Tomasz Bielak na wystawie prezentuje nowy cykl obrazów, w których – na charakterystycznych dla jego malarstwa i znanych już z poprzednich realizacji neutralnych, abstrakcyjnych tłach – przedstawił wizerunki postaci, głównie kobiecych. Artysta odnajduje swoich bohaterów i bohaterki na starych reportażowych fotografiach. Zwykle są to amatorskie zdjęcia przedstawiające zwyczajne, nikomu nieznane osoby. Możemy na nich odnaleźć kobiety przypatrujące się jakiemuś wydarzeniu, przedstawicielki i przedstawicieli różnych zawodów – robotnice z fabryk, pracowników dawnych laboratoriów. Bielak dekontekstualizuje postaci, pomija miejsce wydarzeń, wyjmuje z dłoni przedmioty, którymi się pierwotnie posługiwały, jednocześnie nie zmieniając wiele w ekspresji gestów i mimice twarzy. Gesty zawieszone w próżni tracą sens, postaci zwracają się do nieistniejących rozmówców, zastygają w bezruchu nad bezcelową czynnością. Malarz nie ogranicza się jednak do przeniesienia wiernie skopiowanych postaci w nową abstrakcyjną przestrzeń. Za pomocą form malarskich raz po raz przekracza płynną granicę pomiędzy figuratywnością a abstrakcją. Rzeczywistość staje się dla Bielaka wyłącznie impulsem, istotne dla niego są nastrój i aura, którą dostrzega w dawnych fotografiach i którą stara się przenieść do swoich obrazów. Jest w tym pewna gra z przekonaniem Waltera Benjamina o tym, że aura związana jest wyłącznie z autentycznością stworzoną przez nierozerwalność dzieła z miejscem i czasem. Bielak jest artystą sentymentalnym, jego wybory determinuje nostalgia, namysł nad przemijaniem, a także uważna obserwacja przeszłości, którą artysta próbuje w jakiś sposób przechować w nowej malarskiej formie.

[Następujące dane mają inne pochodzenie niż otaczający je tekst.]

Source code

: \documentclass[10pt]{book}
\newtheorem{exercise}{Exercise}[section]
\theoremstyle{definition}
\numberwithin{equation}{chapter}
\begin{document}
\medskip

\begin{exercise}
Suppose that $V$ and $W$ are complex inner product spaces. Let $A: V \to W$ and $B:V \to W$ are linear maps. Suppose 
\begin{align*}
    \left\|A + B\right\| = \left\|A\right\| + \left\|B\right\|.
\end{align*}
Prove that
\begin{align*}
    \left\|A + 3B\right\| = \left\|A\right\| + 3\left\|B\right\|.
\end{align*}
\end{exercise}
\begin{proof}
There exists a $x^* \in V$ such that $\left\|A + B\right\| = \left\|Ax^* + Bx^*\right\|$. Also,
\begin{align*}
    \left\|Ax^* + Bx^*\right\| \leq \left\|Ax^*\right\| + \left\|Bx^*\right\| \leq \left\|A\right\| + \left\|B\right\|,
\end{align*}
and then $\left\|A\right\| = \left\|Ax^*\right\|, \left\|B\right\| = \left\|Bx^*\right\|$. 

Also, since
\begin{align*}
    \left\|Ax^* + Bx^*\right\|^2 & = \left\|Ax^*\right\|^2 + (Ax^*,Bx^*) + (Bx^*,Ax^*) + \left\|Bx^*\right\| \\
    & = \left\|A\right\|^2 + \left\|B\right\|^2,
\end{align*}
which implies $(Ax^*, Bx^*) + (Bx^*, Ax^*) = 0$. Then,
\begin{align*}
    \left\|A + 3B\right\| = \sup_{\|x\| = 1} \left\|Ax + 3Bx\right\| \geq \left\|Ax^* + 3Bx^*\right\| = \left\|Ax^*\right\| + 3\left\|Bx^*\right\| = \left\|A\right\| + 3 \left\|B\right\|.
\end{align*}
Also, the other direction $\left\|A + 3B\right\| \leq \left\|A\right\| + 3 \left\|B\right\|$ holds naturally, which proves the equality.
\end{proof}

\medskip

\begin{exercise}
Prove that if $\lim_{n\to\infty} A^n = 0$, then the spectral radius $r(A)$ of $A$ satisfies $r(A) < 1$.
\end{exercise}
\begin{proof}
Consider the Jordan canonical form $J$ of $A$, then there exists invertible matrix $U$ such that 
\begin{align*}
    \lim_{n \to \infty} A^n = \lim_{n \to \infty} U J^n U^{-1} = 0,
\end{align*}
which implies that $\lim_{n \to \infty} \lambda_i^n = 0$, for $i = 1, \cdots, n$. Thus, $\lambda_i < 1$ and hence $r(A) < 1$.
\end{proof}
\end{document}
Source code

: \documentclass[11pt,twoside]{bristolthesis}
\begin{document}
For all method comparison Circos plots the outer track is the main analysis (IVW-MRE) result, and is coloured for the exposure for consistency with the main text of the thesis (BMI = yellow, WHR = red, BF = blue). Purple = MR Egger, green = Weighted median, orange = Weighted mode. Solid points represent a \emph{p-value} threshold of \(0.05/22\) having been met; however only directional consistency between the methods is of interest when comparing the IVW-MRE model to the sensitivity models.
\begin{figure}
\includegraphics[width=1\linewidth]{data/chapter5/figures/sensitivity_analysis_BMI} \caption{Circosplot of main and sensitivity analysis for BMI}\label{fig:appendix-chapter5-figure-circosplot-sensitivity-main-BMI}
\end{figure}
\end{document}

Każdy z artystów biorących udział w wystawie znalazł inny, lecz zawsze interesujący i niezwykle pociągający, sposób przekształcania rzeczywistości. Analizując problemy i koncepcje artystyczne prezentowane przez tych trzech malarzy, łatwo ulec pokusie uszeregowania ich twórczości w porządku linearnym i interpretowania jej w zależności od nasilania się konkretnych cech sztuki współczesnej. Jednak jest to pragnienie zwodnicze i ostatecznie zgubne, gdyż porządek ten raz po raz jest przez artystów burzony. Schematy przestają obowiązywać w zależności od tego, jakie formy malarskiego wyrazu przyjdzie nam rozpatrywać: kolor, kompozycję, ekspresję gestu malarskiego. Granice przebiegają w zupełnie innych miejscach, niż próbujemy je wytyczyć. W związku z tym na wystawie zaprezentowane zostały także obrazy, które czasami w przewrotny sposób odbiegają od tego, co można uważać za typowe dla twórczości Bielaka, Ciężkiego i Tomana.
(Tekst: Aleksandra Skrabek)
Tomasz Bielak, Jakub Ciężki, Sławomir Toman – Sick of Reality
Kuratorka: Aleksandra Skrabek
Wernisaż: 23 marca 2018 roku o godzinie 19.00
Od 23 marca do 6 maja 2018 roku
Galeria Labirynt w Lublinie
1 komentarz
Nie mogę się doczekać!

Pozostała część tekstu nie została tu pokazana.